Deb Hubsmith is the founder and director of the Safe Routes to School National Partnership — but she’s much more than that. She came up with the concept, ran the local pilot program, got it funded at the federal level and has grown the SRTS movement at a phenomenal rate.

Now our thoughts are with her and the Partnership.

As Last week, while visiting the doctor for flu-like symptoms, Deb Hubsmith was diagnosed with acute myeloid leukemia (AML). This type of leukemia comes on very quickly, and Deb’s doctors caught it early and started treatment right away. She will be in and out of the hospital over the next couple of months while going through chemotherapy. Once treated, AML has a good remission and survival rate. Her doctors fully expect remission following her treatment course.”

Click here to find out how to share your well wishes with Deb.

Earlier this year, we featured a profile of Hubsmith and wanted to take this opportunity highlight her many contributions to the movement — and add our support.

Women’s (Bike) History: Deb Hubsmith (March 21, 2013)
Guest post by Margo Pedroso, Deputy Director, Safe Routes to School National Partnership

As the founder and director of the Safe Routes to School National Partnership, Deb Hubsmith has made it her life’s work to ensure that kids can safely ride bicycles and walk.

Paradoxically, she got her start in the bike movement as a driver. Nearly 20 years ago, another driver crashed into Deb’s car, and she swore she would not get another. Following through on that promise proved challenging — her home base in Marin County, California, lacked safe bicycling and walking infrastructure. This propelled Deb to get involved in bicycle advocacy.

In the late 1990s, Deb rode a solar-powered electric bike to schools to speak about walking, bicycling, transit and these connections to health. Public attention from that project snowballed into Deb becoming the executive director of the newly formed Marin County Bicycle Coalition, where she led many campaigns, including securing funding for much of North/South Greenway, which will be a 90-mile pathway along a rail line from Sausalito through Sonoma.

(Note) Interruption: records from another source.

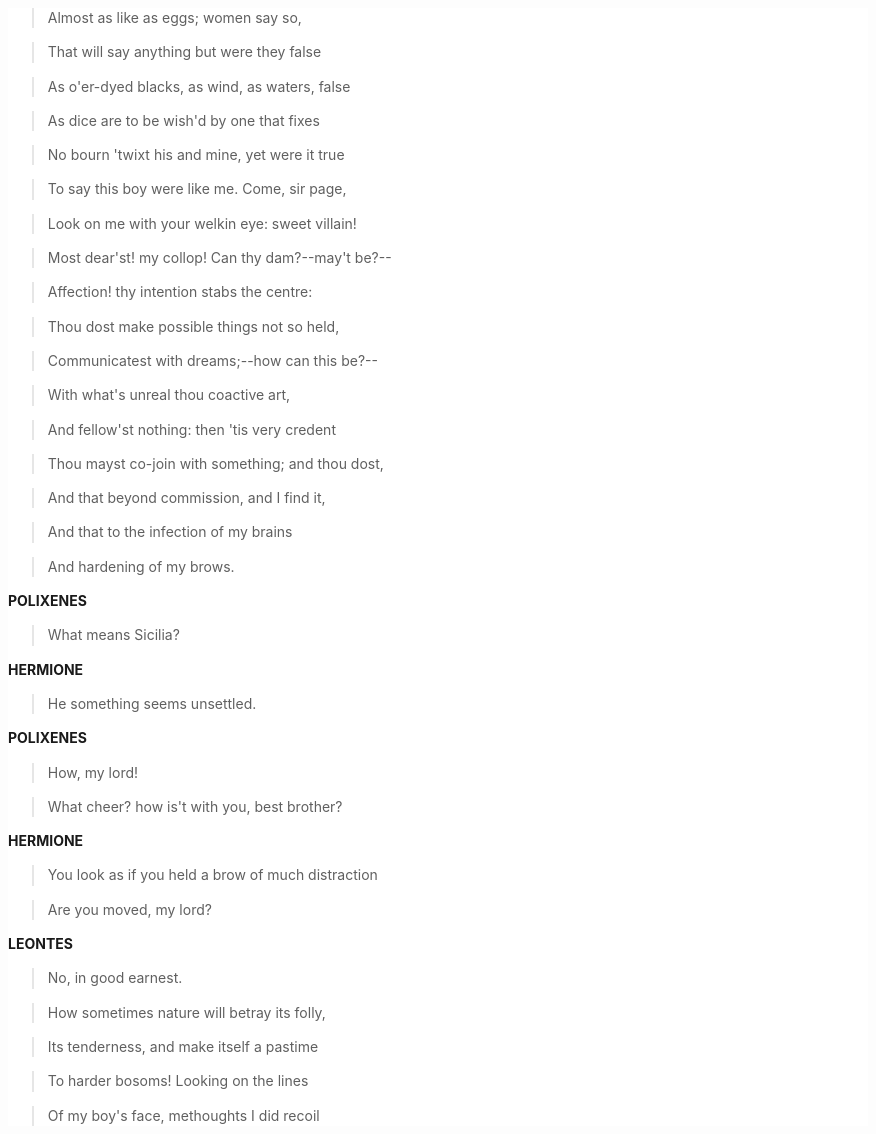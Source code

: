 > Almost as like as eggs; women say so,  

> That will say anything but were they false  

> As o'er-dyed blacks, as wind, as waters, false  

> As dice are to be wish'd by one that fixes  

> No bourn 'twixt his and mine, yet were it true  

> To say this boy were like me. Come, sir page,  

> Look on me with your welkin eye: sweet villain!  

> Most dear'st! my collop! Can thy dam?--may't be?--  

> Affection! thy intention stabs the centre:  

> Thou dost make possible things not so held,  

> Communicatest with dreams;--how can this be?--  

> With what's unreal thou coactive art,  

> And fellow'st nothing: then 'tis very credent  

> Thou mayst co-join with something; and thou dost,  

> And that beyond commission, and I find it,  

> And that to the infection of my brains  

> And hardening of my brows.  

**POLIXENES**

> What means Sicilia?  

**HERMIONE**

> He something seems unsettled.  

**POLIXENES**

> How, my lord!  

> What cheer? how is't with you, best brother?  

**HERMIONE**

> You look as if you held a brow of much distraction  

> Are you moved, my lord?  

**LEONTES**

> No, in good earnest.  

> How sometimes nature will betray its folly,  

> Its tenderness, and make itself a pastime  

> To harder bosoms! Looking on the lines  

> Of my boy's face, methoughts I did recoil  
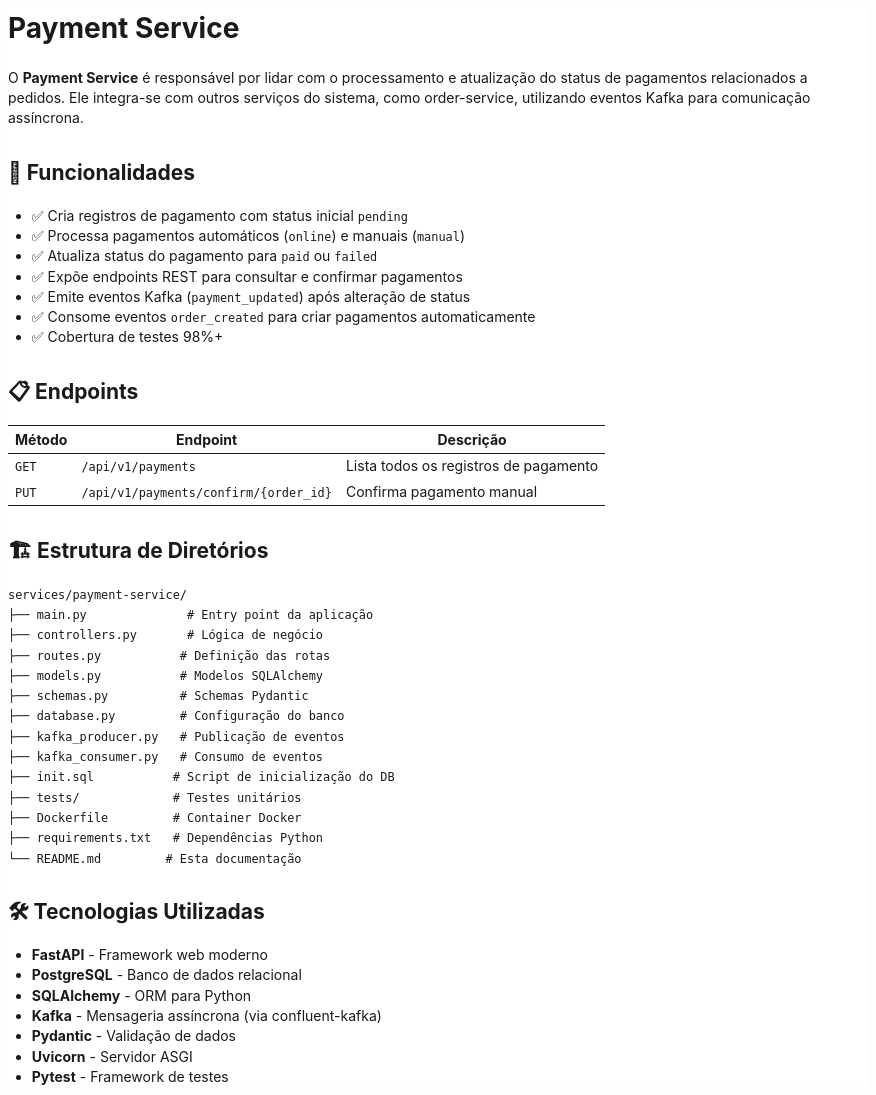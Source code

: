 # Payment Service

O **Payment Service** é responsável por lidar com o processamento e atualização do status de pagamentos relacionados a pedidos. Ele integra-se com outros serviços do sistema, como order-service, utilizando eventos Kafka para comunicação assíncrona.

## 🚀 Funcionalidades

- ✅ Cria registros de pagamento com status inicial `pending`
- ✅ Processa pagamentos automáticos (`online`) e manuais (`manual`)
- ✅ Atualiza status do pagamento para `paid` ou `failed`
- ✅ Expõe endpoints REST para consultar e confirmar pagamentos
- ✅ Emite eventos Kafka (`payment_updated`) após alteração de status
- ✅ Consome eventos `order_created` para criar pagamentos automaticamente
- ✅ Cobertura de testes 98%+

## 📋 Endpoints

| Método | Endpoint | Descrição |
|--------|----------|-----------|
| `GET` | `/api/v1/payments` | Lista todos os registros de pagamento |
| `PUT` | `/api/v1/payments/confirm/{order_id}` | Confirma pagamento manual |

## 🏗️ Estrutura de Diretórios

```
services/payment-service/
├── main.py              # Entry point da aplicação
├── controllers.py       # Lógica de negócio
├── routes.py           # Definição das rotas
├── models.py           # Modelos SQLAlchemy
├── schemas.py          # Schemas Pydantic
├── database.py         # Configuração do banco
├── kafka_producer.py   # Publicação de eventos
├── kafka_consumer.py   # Consumo de eventos
├── init.sql           # Script de inicialização do DB
├── tests/             # Testes unitários
├── Dockerfile         # Container Docker
├── requirements.txt   # Dependências Python
└── README.md         # Esta documentação
```

## 🛠️ Tecnologias Utilizadas

- **FastAPI** - Framework web moderno
- **PostgreSQL** - Banco de dados relacional
- **SQLAlchemy** - ORM para Python
- **Kafka** - Mensageria assíncrona (via confluent-kafka)
- **Pydantic** - Validação de dados
- **Uvicorn** - Servidor ASGI
- **Pytest** - Framework de testes
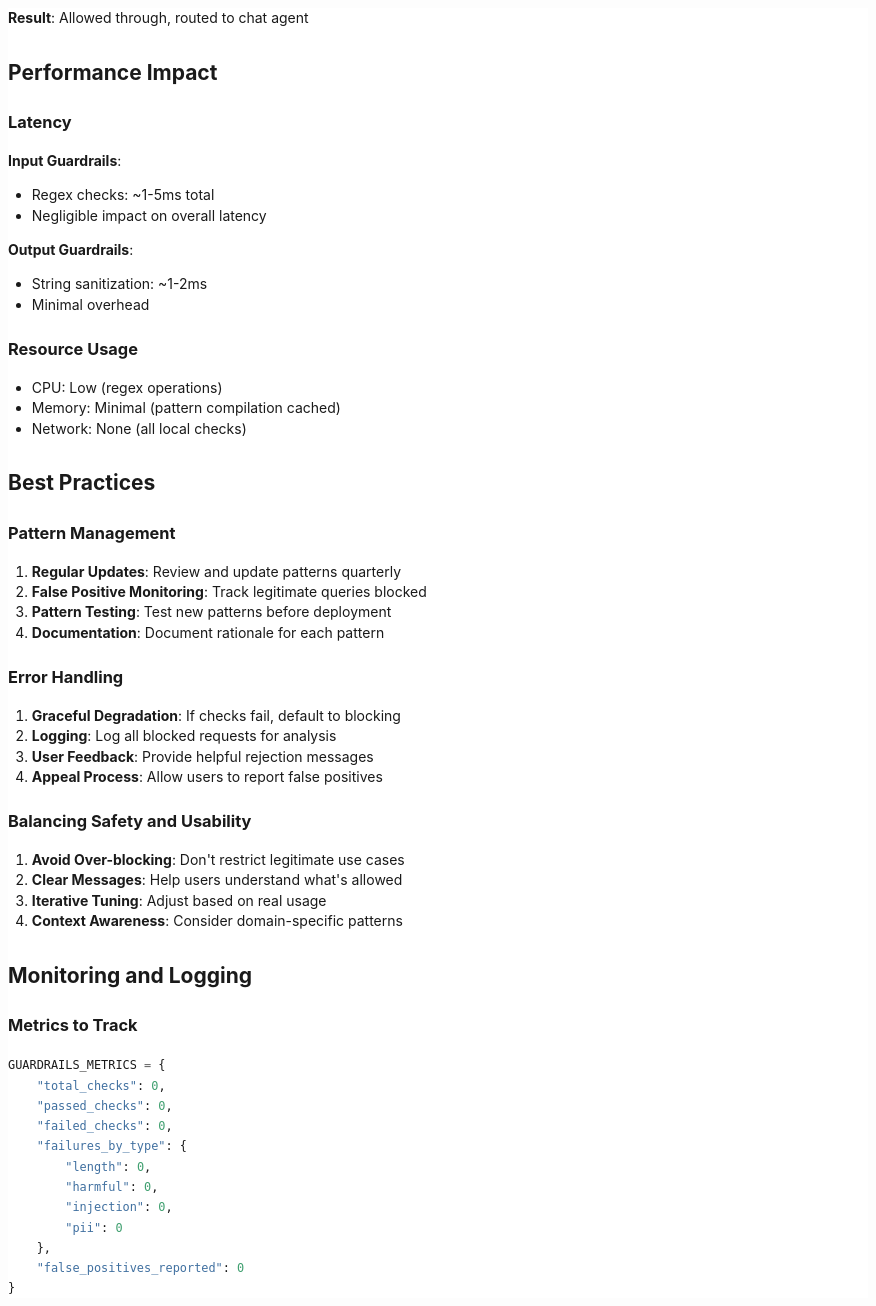 **Result**: Allowed through, routed to chat agent

## Performance Impact

### Latency

**Input Guardrails**:
- Regex checks: ~1-5ms total
- Negligible impact on overall latency

**Output Guardrails**:
- String sanitization: ~1-2ms
- Minimal overhead

### Resource Usage

- CPU: Low (regex operations)
- Memory: Minimal (pattern compilation cached)
- Network: None (all local checks)

## Best Practices

### Pattern Management

1. **Regular Updates**: Review and update patterns quarterly
2. **False Positive Monitoring**: Track legitimate queries blocked
3. **Pattern Testing**: Test new patterns before deployment
4. **Documentation**: Document rationale for each pattern

### Error Handling

1. **Graceful Degradation**: If checks fail, default to blocking
2. **Logging**: Log all blocked requests for analysis
3. **User Feedback**: Provide helpful rejection messages
4. **Appeal Process**: Allow users to report false positives

### Balancing Safety and Usability

1. **Avoid Over-blocking**: Don't restrict legitimate use cases
2. **Clear Messages**: Help users understand what's allowed
3. **Iterative Tuning**: Adjust based on real usage
4. **Context Awareness**: Consider domain-specific patterns

## Monitoring and Logging

### Metrics to Track

```python
GUARDRAILS_METRICS = {
    "total_checks": 0,
    "passed_checks": 0,
    "failed_checks": 0,
    "failures_by_type": {
        "length": 0,
        "harmful": 0,
        "injection": 0,
        "pii": 0
    },
    "false_positives_reported": 0
}
```
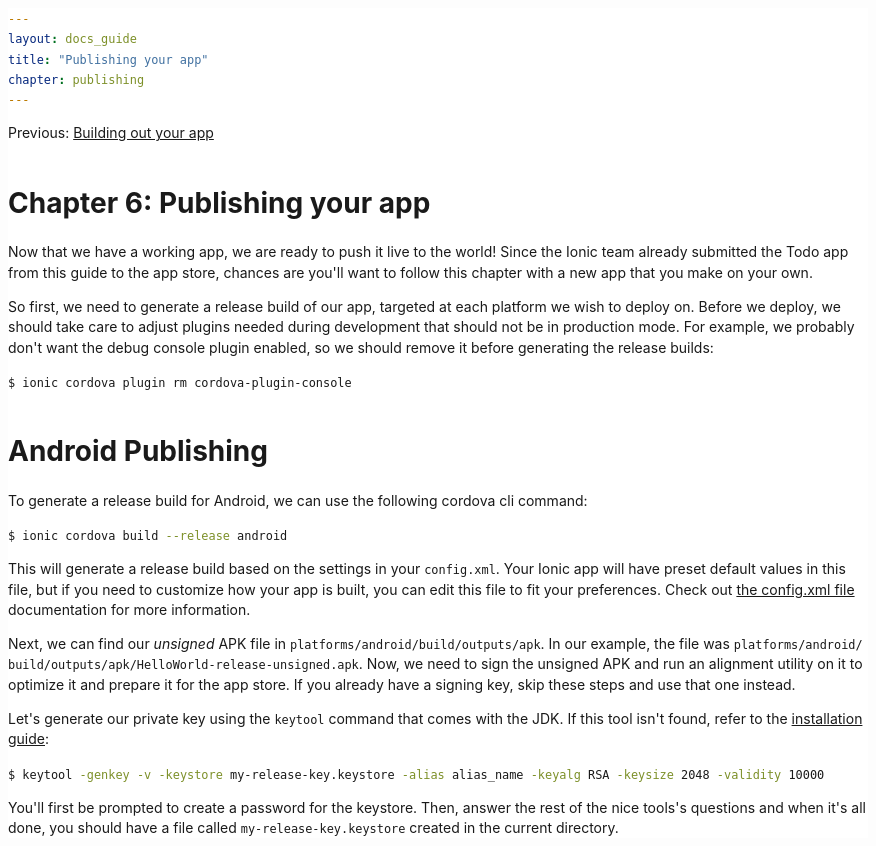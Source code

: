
 ```yaml
---
layout: docs_guide
title: "Publishing your app"
chapter: publishing
---
```


Previous: <a href="building.html">Building out your app</a>

# Chapter 6: Publishing your app

Now that we have a working app, we are ready to push it live to the world! Since the Ionic team already submitted the Todo app from this guide to the app store, chances are you'll want to follow this chapter with a new app that you make on your own.

So first, we need to generate a release build of our app, targeted at each platform we wish to deploy on. Before we deploy, we should take care to adjust plugins needed during development that should not be in production mode. For example, we probably don't want the debug console plugin enabled, so we should remove it before generating the release builds:

```bash
$ ionic cordova plugin rm cordova-plugin-console
```

# Android Publishing

To generate a release build for Android, we can use the following cordova cli command:

```bash
$ ionic cordova build --release android
```

This will generate a release build based on the settings in your `config.xml`. Your Ionic app will have preset default values in this file, but if you need to customize how your app is built, you can edit this file to fit your preferences. Check out [the config.xml file](http://cordova.apache.org/docs/en/latest/guide/platforms/android/config.html) documentation for more information.

Next, we can find our *unsigned* APK file in `platforms/android/build/outputs/apk`. In our example, the file was `platforms/android/build/outputs/apk/HelloWorld-release-unsigned.apk`. Now, we need to sign the unsigned APK and run an alignment utility on it to optimize it and prepare it for the app store. If you already have a signing key, skip these steps and use that one instead.

Let's generate our private key using the `keytool` command that comes with the JDK. If this tool isn't found, refer to the [installation guide](installation.html):

```bash
$ keytool -genkey -v -keystore my-release-key.keystore -alias alias_name -keyalg RSA -keysize 2048 -validity 10000
```

You'll first be prompted to create a password for the keystore. Then, answer the rest of the nice tools's questions and when it's all done, you should have a file called `my-release-key.keystore` created in the current directory.
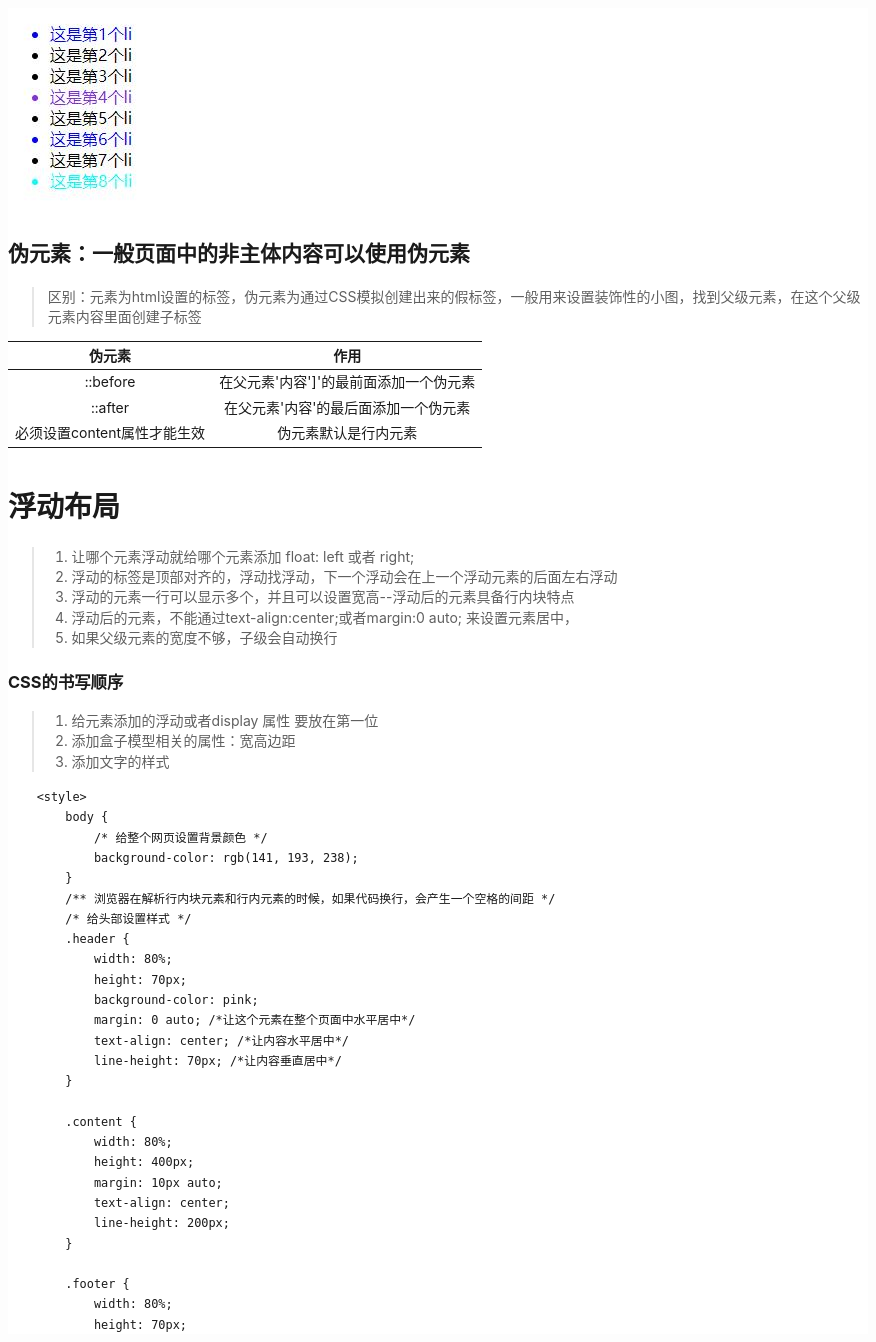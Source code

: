 ![结构伪类选择器](./CSS%E5%9F%BA%E7%A1%80%E7%9F%A5%E8%AF%86%E5%9B%BE/%E7%BB%93%E6%9E%84%E4%BC%AA%E7%B1%BB%E9%80%89%E6%8B%A9%E5%99%A8.jpg)

## 伪元素：一般页面中的非主体内容可以使用伪元素
> 区别：元素为html设置的标签，伪元素为通过CSS模拟创建出来的假标签，一般用来设置装饰性的小图，找到父级元素，在这个父级元素内容里面创建子标签

|伪元素|作用|
|:---:|:---:|
|::before|在父元素'内容']'的最前面添加一个伪元素|
|::after|在父元素'内容'的最后面添加一个伪元素|
|必须设置content属性才能生效|伪元素默认是行内元素|

# 浮动布局
> 1. 让哪个元素浮动就给哪个元素添加 float: left 或者 right;
> 2. 浮动的标签是顶部对齐的，浮动找浮动，下一个浮动会在上一个浮动元素的后面左右浮动
> 3. 浮动的元素一行可以显示多个，并且可以设置宽高--浮动后的元素具备行内块特点
> 4. 浮动后的元素，不能通过text-align:center;或者margin:0 auto; 来设置元素居中，
> 4. 如果父级元素的宽度不够，子级会自动换行
### CSS的书写顺序
> 1. 给元素添加的浮动或者display 属性 要放在第一位
> 2. 添加盒子模型相关的属性：宽高边距
> 3. 添加文字的样式

```
    <style>
        body {
            /* 给整个网页设置背景颜色 */
            background-color: rgb(141, 193, 238);
        }
        /** 浏览器在解析行内块元素和行内元素的时候，如果代码换行，会产生一个空格的间距 */
        /* 给头部设置样式 */
        .header { 
            width: 80%;
            height: 70px;
            background-color: pink;
            margin: 0 auto; /*让这个元素在整个页面中水平居中*/
            text-align: center; /*让内容水平居中*/
            line-height: 70px; /*让内容垂直居中*/
        }

        .content {
            width: 80%;
            height: 400px;
            margin: 10px auto;
            text-align: center;
            line-height: 200px;
        }

        .footer {
            width: 80%;
            height: 70px;
```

As part of her growing involvement, Deb traveled to Europe to see their bicycle infrastructure and activities and was inspired by the Sustrans Safe Routes to School program. She brought that information back to the states and started working on efforts to get more kids walking and bicycling to and from schools. Word eventually spread to then-Rep. James Oberstar (D-MN), who secured $50,000 in pilot program funding for Marin County to run a Safe Routes to School program.

Deb kept in touch with Oberstar, and with advocacy help from the America Bikes coalition, the pilot led to the establishment of the federal Safe Routes to School program in 2005. As a result of that legislation, more than $1.1 billion was made available over the course of the next eight years to all 50 states and Washington, D.C.

At the same time, Deb officially launched the nonprofit Safe Routes to School National Partnership, after more than two years of planning, with help from the League of American Bicyclists. Bikes Belong agreed to host the new organization, and Deb secured additional funding from the Robert Wood Johnson Foundation, cementing the linkage between Safe Routes to School and the campaign to reverse childhood obesity.

Since then, it’s been a fast ride for Deb. As director of the National Partnership, Deb sets the vision for the organization and provides leadership, oversight and direction for programs, policies and staff to build a national movement that advances street-scale improvements and shared use agreements through programs, policy change and publicity. The National Partnership now has a $3 million budget, 25 staff and more than 600 organizational partners. Collectively, the Safe Routes to School federal program has funded more than 14,000 schools, and the movement extends beyond the federal funding to thousands more schools and millions of children nationwide.

Schools are at the heart of communities and health for our nation. Building from Deb’s commitment to collaboration and future generations, the National Partnership and its supporters have propelled the movement into a catalytic change-maker, helping the public and policy makers rethink how we design our communities and schools so that they are walkable and bikeable for kids and everyone.